Protecting U.S. organizations
The U.S. has historically used sanctions to diffuse tension. Sanctions are "tougher than saying something mean but it's not as tough or unpredictable as shooting a missile at somebody," said Rep. Mike Gallagher, R-Wisconsin, and Commission co-chair, while speaking at the event.
On Wednesday, the day after Gallagher made his remarks, President Donald Trump announced "punishing economic sanctions on the Iranian regime," according to the White House. The U.S. will uphold the sanctions "until Iran changes its behavior."
But sanctions have their limits in deterring adversarial behavior when cyber is a low cost solution for attacking an enemy.
Russian President Vladimir Putin can hire 8,000 hackers "for the price of one jet fighter," said King. "That's a low-cost way to mess with another country."
The Commission is working toward publishing cyber recommendations (topics pending). As tensions increase across attack vectors, the federal government is still struggling with filling its cybersecurity talent pool.
"I want the most bloodthirsty, vicious, brilliant hackers in the world working for us," hacking U.S. systems so they can tell federal agencies where the problems lie, said King.
In the meantime, the federal government has to lean on the private sector for information sharing and vice versa.
King warned 80% of the cyber target surface is in the private sector. "It's not army versus army," he said. "How do we defend the electric system in the southwest or the water system in New York?"
Finding cyber incentives
There is a continued disconnect between the reality and perception of cyber resilience.
From CEOs to Secretaries of State, "everybody is overconfident" about their cyber resilience, according to King.
Industry has struggled with open lines of communication during a cyber crisis, and the federal government navigates a tenuous balance with information sharing.

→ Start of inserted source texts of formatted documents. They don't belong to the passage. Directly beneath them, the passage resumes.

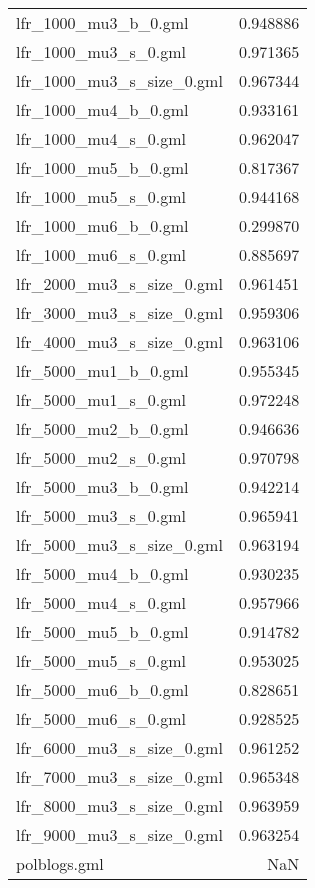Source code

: \begin{tabular}{lr}
lfr\_1000\_mu3\_b\_0.gml       &                      0.948886 \\
lfr\_1000\_mu3\_s\_0.gml       &                      0.971365 \\
lfr\_1000\_mu3\_s\_size\_0.gml  &                      0.967344 \\
lfr\_1000\_mu4\_b\_0.gml       &                      0.933161 \\
lfr\_1000\_mu4\_s\_0.gml       &                      0.962047 \\
lfr\_1000\_mu5\_b\_0.gml       &                      0.817367 \\
lfr\_1000\_mu5\_s\_0.gml       &                      0.944168 \\
lfr\_1000\_mu6\_b\_0.gml       &                      0.299870 \\
lfr\_1000\_mu6\_s\_0.gml       &                      0.885697 \\
lfr\_2000\_mu3\_s\_size\_0.gml  &                      0.961451 \\
lfr\_3000\_mu3\_s\_size\_0.gml  &                      0.959306 \\
lfr\_4000\_mu3\_s\_size\_0.gml  &                      0.963106 \\
lfr\_5000\_mu1\_b\_0.gml       &                      0.955345 \\
lfr\_5000\_mu1\_s\_0.gml       &                      0.972248 \\
lfr\_5000\_mu2\_b\_0.gml       &                      0.946636 \\
lfr\_5000\_mu2\_s\_0.gml       &                      0.970798 \\
lfr\_5000\_mu3\_b\_0.gml       &                      0.942214 \\
lfr\_5000\_mu3\_s\_0.gml       &                      0.965941 \\
lfr\_5000\_mu3\_s\_size\_0.gml  &                      0.963194 \\
lfr\_5000\_mu4\_b\_0.gml       &                      0.930235 \\
lfr\_5000\_mu4\_s\_0.gml       &                      0.957966 \\
lfr\_5000\_mu5\_b\_0.gml       &                      0.914782 \\
lfr\_5000\_mu5\_s\_0.gml       &                      0.953025 \\
lfr\_5000\_mu6\_b\_0.gml       &                      0.828651 \\
lfr\_5000\_mu6\_s\_0.gml       &                      0.928525 \\
lfr\_6000\_mu3\_s\_size\_0.gml  &                      0.961252 \\
lfr\_7000\_mu3\_s\_size\_0.gml  &                      0.965348 \\
lfr\_8000\_mu3\_s\_size\_0.gml  &                      0.963959 \\
lfr\_9000\_mu3\_s\_size\_0.gml  &                      0.963254 \\
polblogs.gml               &                           NaN \\
\bottomrule
\end{tabular}
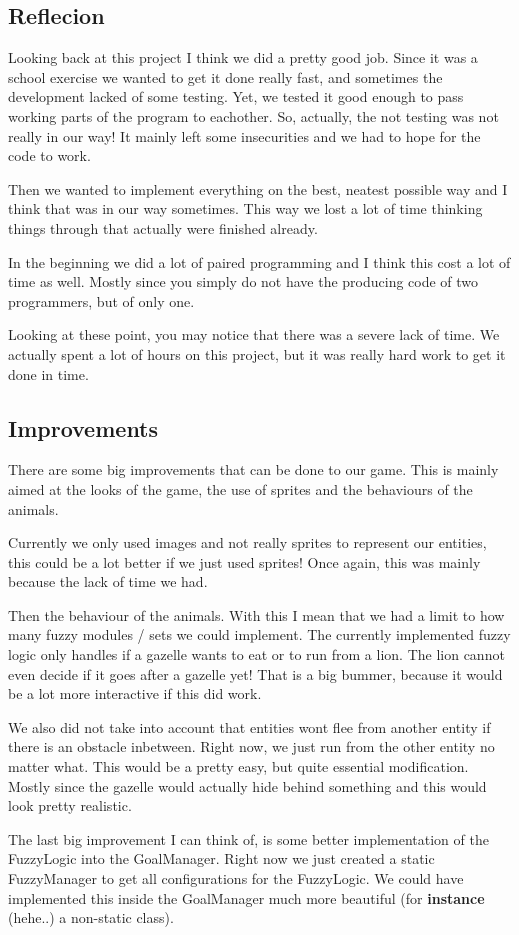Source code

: \subsection[Reflection on the end result]{Reflecion}\label{subsec:reflection}
Looking back at this project I think we did a pretty good job.
Since it was a school exercise we wanted to get it done really fast, and sometimes the development lacked of some testing.
Yet, we tested it good enough to pass working parts of the program to eachother.
So, actually, the not testing was not really in our way!
It mainly left some insecurities and we had to hope for the code to work.

Then we wanted to implement everything on the best, neatest possible way and I think that was in our way sometimes.
This way we lost a lot of time thinking things through that actually were finished already.

In the beginning we did a lot of paired programming and I think this cost a lot of time as well.
Mostly since you simply do not have the producing code of two programmers, but of only one.

Looking at these point, you may notice that there was a severe lack of time.
We actually spent a lot of hours on this project, but it was really hard work to get it done in time.

\subsection[Improvements of our project]{Improvements}\label{subsec:improvements}
There are some big improvements that can be done to our game.
This is mainly aimed at the looks of the game, the use of sprites and the behaviours of the animals.

Currently we only used images and not really sprites to represent our entities, this could be a lot better if we just used sprites!
Once again, this was mainly because the lack of time we had.

Then the behaviour of the animals.
With this I mean that we had a limit to how many fuzzy modules / sets we could implement.
The currently implemented fuzzy logic only handles if a gazelle wants to eat or to run from a lion.
The lion cannot even decide if it goes after a gazelle yet!
That is a big bummer, because it would be a lot more interactive if this did work.

We also did not take into account that entities wont flee from another entity if there is an obstacle inbetween.
Right now, we just run from the other entity no matter what.
This would be a pretty easy, but quite essential modification.
Mostly since the gazelle would actually hide behind something and this would look pretty realistic.

The last big improvement I can think of, is some better implementation of the FuzzyLogic into the GoalManager.
Right now we just created a static FuzzyManager to get all configurations for the FuzzyLogic.
We could have implemented this inside the GoalManager much more beautiful (for \textbf{instance} (hehe..) a non-static class).
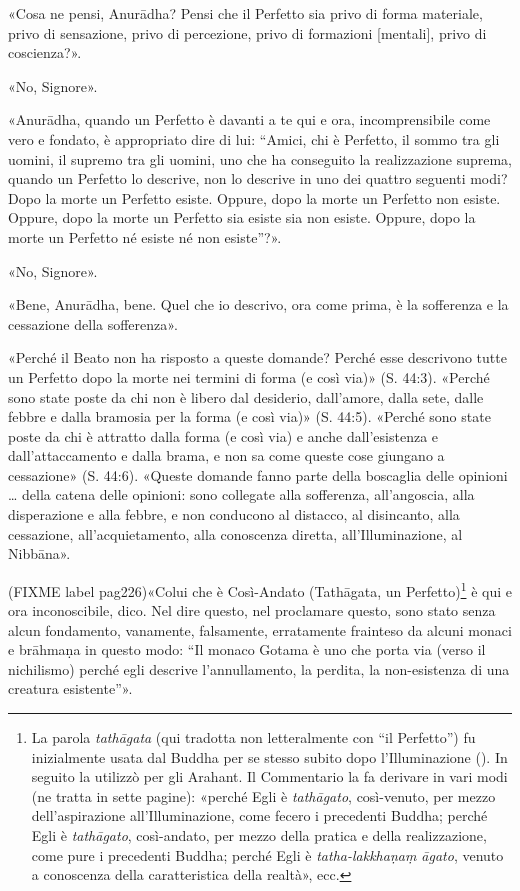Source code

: «Cosa ne pensi, Anurādha? Pensi che il Perfetto sia privo di forma
materiale, privo di sensazione, privo di percezione, privo di formazioni
[mentali], privo di coscienza?».


«No, Signore».


«Anurādha, quando un Perfetto è davanti a te qui e ora, incomprensibile
come vero e fondato, è appropriato dire di lui: “Amici, chi è Perfetto,
il sommo tra gli uomini, il supremo tra gli uomini, uno che ha
conseguito la realizzazione suprema, quando un Perfetto lo descrive, non
lo descrive in uno dei quattro seguenti modi? Dopo la morte un Perfetto
esiste. Oppure, dopo la morte un Perfetto non esiste. Oppure, dopo la
morte un Perfetto sia esiste sia non esiste. Oppure, dopo la morte un
Perfetto né esiste né non esiste”?».


«No, Signore».


«Bene, Anurādha, bene. Quel che io descrivo, ora come prima, è la
sofferenza e la cessazione della sofferenza».




«Perché il Beato non ha risposto a queste domande? Perché esse
descrivono tutte un Perfetto dopo la morte nei termini di forma (e così
via)» (S. 44:3). «Perché sono state poste da chi non è libero dal
desiderio, dall’amore, dalla sete, dalle febbre e dalla bramosia per la
forma (e così via)» (S. 44:5). «Perché sono state poste da chi è
attratto dalla forma (e così via) e anche dall’esistenza e
dall’attaccamento e dalla brama, e non sa come queste cose giungano a
cessazione» (S. 44:6). «Queste domande fanno parte della boscaglia delle
opinioni … della catena delle opinioni: sono collegate alla sofferenza,
all’angoscia, alla disperazione e alla febbre, e non conducono al
distacco, al disincanto, alla cessazione, all’acquietamento, alla
conoscenza diretta, all’Illuminazione, al Nibbāna».




(FIXME label pag226)«Colui che è Così-Andato (Tathāgata, un Perfetto)\footnote{La parola \emph{tathāgata} (qui tradotta non letteralmente con “il Perfetto”) fu inizialmente usata dal Buddha per se stesso subito dopo l’Illuminazione (\hyperlink{cap-03-Dopo-l-Illuminazione#pag41}{}). In seguito la utilizzò per gli Arahant. Il Commentario la fa derivare in vari modi (ne tratta in sette pagine): «perché Egli è \emph{tathāgato}, così-venuto, per mezzo dell’aspirazione all’Illuminazione, come fecero i precedenti Buddha; perché Egli è \emph{tathāgato}, così-andato, per mezzo della pratica e della realizzazione, come pure i precedenti Buddha; perché Egli è \emph{tatha-lakkhaṇaṃ āgato}, venuto a conoscenza della caratteristica della realtà», ecc.} è qui
e ora inconoscibile, dico. Nel dire questo, nel proclamare questo, sono
stato senza alcun fondamento, vanamente, falsamente, erratamente
frainteso da alcuni monaci e brāhmaṇa in questo modo: “Il monaco Gotama
è uno che porta via (verso il nichilismo) perché egli descrive
l’annullamento, la perdita, la non-esistenza di una creatura
esistente”».


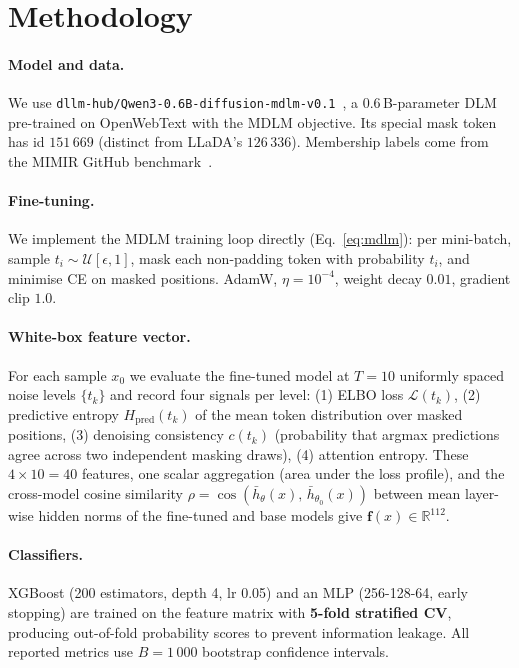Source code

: \documentclass{article}
\begin{document}
\section{Methodology}
\label{sec:method}

\paragraph{Model and data.}
We use \texttt{dllm-hub/Qwen3-0.6B-diffusion-mdlm-v0.1}~\citep{qwen2025},
a 0.6\,B-parameter DLM pre-trained on OpenWebText with the MDLM objective.
Its special mask token has id $151\,669$ (distinct from LLaDA's $126\,336$).
Membership labels come from the MIMIR GitHub benchmark~\citep{duan2024mimir}.

\paragraph{Fine-tuning.}
We implement the MDLM training loop directly (Eq.~\ref{eq:mdlm}):
per mini-batch, sample $t_i\!\sim\!\mathcal{U}[\epsilon,1]$, mask each
non-padding token with probability $t_i$, and minimise CE on masked positions.
AdamW, $\eta\!=\!10^{-4}$, weight decay $0.01$, gradient clip $1.0$.

\paragraph{White-box feature vector.}
For each sample $x_0$ we evaluate the fine-tuned model at $T\!=\!10$ uniformly
spaced noise levels $\{t_k\}$ and record four signals per level:
(1) ELBO loss $\mathcal{L}(t_k)$,
(2) predictive entropy $H_{\mathrm{pred}}(t_k)$ of the mean token distribution
over masked positions,
(3) denoising consistency $c(t_k)$ (probability that argmax predictions agree
across two independent masking draws),
(4) attention entropy.
These $4\times10=40$ features, one scalar aggregation (area under the
loss profile), and the cross-model cosine similarity
$\rho = \cos(\bar{h}_\theta(x),\,\bar{h}_{\theta_0}(x))$ between mean
layer-wise hidden norms of the fine-tuned and base models give
$\mathbf{f}(x)\in\mathbb{R}^{112}$.

\paragraph{Classifiers.}
XGBoost (200 estimators, depth 4, lr 0.05) and an MLP (256-128-64, early stopping)
are trained on the feature matrix with \textbf{5-fold stratified CV},
producing out-of-fold probability scores to prevent information leakage.
All reported metrics use $B=1\,000$ bootstrap confidence intervals.
\end{document}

The federal government, in turn, could help the private sector by boosting attribution capabilities, said Gallagher. It is "not the default mode" of the national security or intelligence community to assume risk and then share threats accordingly.
Gallagher wants to see the federal government capitalize on private sector practices, such as the 1:10:60 rule; one minute for intrusion detection, 10 minutes for analysis, and 60 minutes for remediation.
"You can imagine a world where we require regulated companies or critical infrastructure to collect 1:10:60 data or something similar," he said. Organizations wouldn't necessarily have to publish their findings, in fear of "perverse market incentives." But if a major breach were to occur, data could be interrogated and negligence could be determined.
In turn, this creates a financial incentive for cybersecurity. Norm-setting standards or incentives are a consideration.
Insurance has the potential to influence organizations' security postures. If there were a "vigorous insurance market for destruction" for cyber-related damages, insurance providers have an indirect power in enforcing cyber hygiene, said King.
"We don't want to pass a law that says every American should have two-factor authentication, but every American should," said Gallagher.
In the meantime, the DHS' Cybersecurity and Infrastructure Security Agency is advising companies to increase defenses.
"I do think there's an anxiety in the private sector," said Gallagher. "How do you strike that right balance between encouraging the private sector to do more to invest in their own cybersecurity, but also not putting them in an untenable position or in a position that will result in destruction of their business?"